These are the books I’ll be adding to my Librarything collection this year, along with the description I jotted down for each one when I put it on my running list of books read. They’ll bring the collection to 99 books I love–although more are represented, because I let one book stand for a series and sometimes for a whole author.
- Me and Earl and the Dying Girl, by Jesse Andrews. Profane, funny book about kids making bad films, having inappropriate thoughts, and having different connections with each other than the adults think they do. Love Earl’s black-Pittsburgh language.
- Winterbound, by Margery Bianco. 1936 novel of siblings navigating a country winter in New England. By the author of The Velveteen Rabbit, incidentally. Not much happens, but I liked the characters and the details of day-to-day life.
- A Little Princess, by Frances Hodgson Burnett. Ridiculous yet addictive. Oh, Sara Crewe!
- Charlotte Sometimes, by Penelope Farmer. 1969 novel of a girl at boarding school who wakes up as another girl in 1918, and they switch each night. A time-travel story that raises questions about identity and whether the people around you see the “real you.”

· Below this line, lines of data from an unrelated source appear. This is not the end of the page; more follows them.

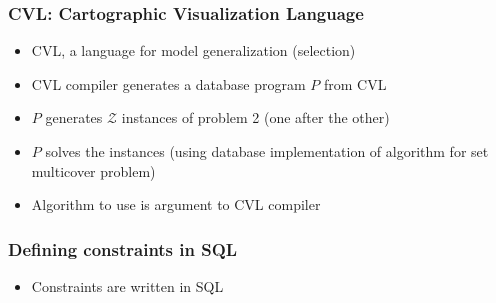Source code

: \documentclass{beamer}
\begin{document}
\frame
{
  \frametitle{CVL: Cartographic Visualization Language}
  
  \begin{center}
  \end{center}

  \begin{itemize}
  \item CVL, a language for model generalization (selection)
  \item CVL compiler generates a database program $P$ from CVL
  \item $P$ generates $\mathcal{Z}$ instances of problem 2 (one after the other)
  \item $P$ solves the instances (using database implementation of algorithm for set multicover problem)
  \item Algorithm to use is argument to CVL compiler
  \end{itemize}
}

\frame
{
  \frametitle{Defining constraints in SQL}
  \begin{itemize}
  \item Constraints are written in SQL
  \end{itemize}
}
\end{document}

- Fangirl, by Rainbow Rowell. Cath and her twin are both freshmen at UN Lincoln; she’s the shy, anxious one and is also semi-secretly a top fanfic author. Romance, friendship, and family drama ensue. (Note: I only just finished this before the end of the year. Curious to see if it stays prominent in my memory or fades.)
- The Gentrification of the Mind, by Sarah Schulman. The interrelation of the AIDS epidemic and its fallout with the gentrification of New York City, followed by ruminations on what has been displaced, forgotten, and lost in gay culture and politics. Outstanding, with personal stories about her choices as a teacher and her interactions with Kathy Acker and other icons.
- Among Others, by Jo Walton. A Welsh girl goes to English boarding school after her twin dies in an auto wreck. The fairies she knew in Wales, are they real or part of her psyche? Many SF and fantasy book shout-outs.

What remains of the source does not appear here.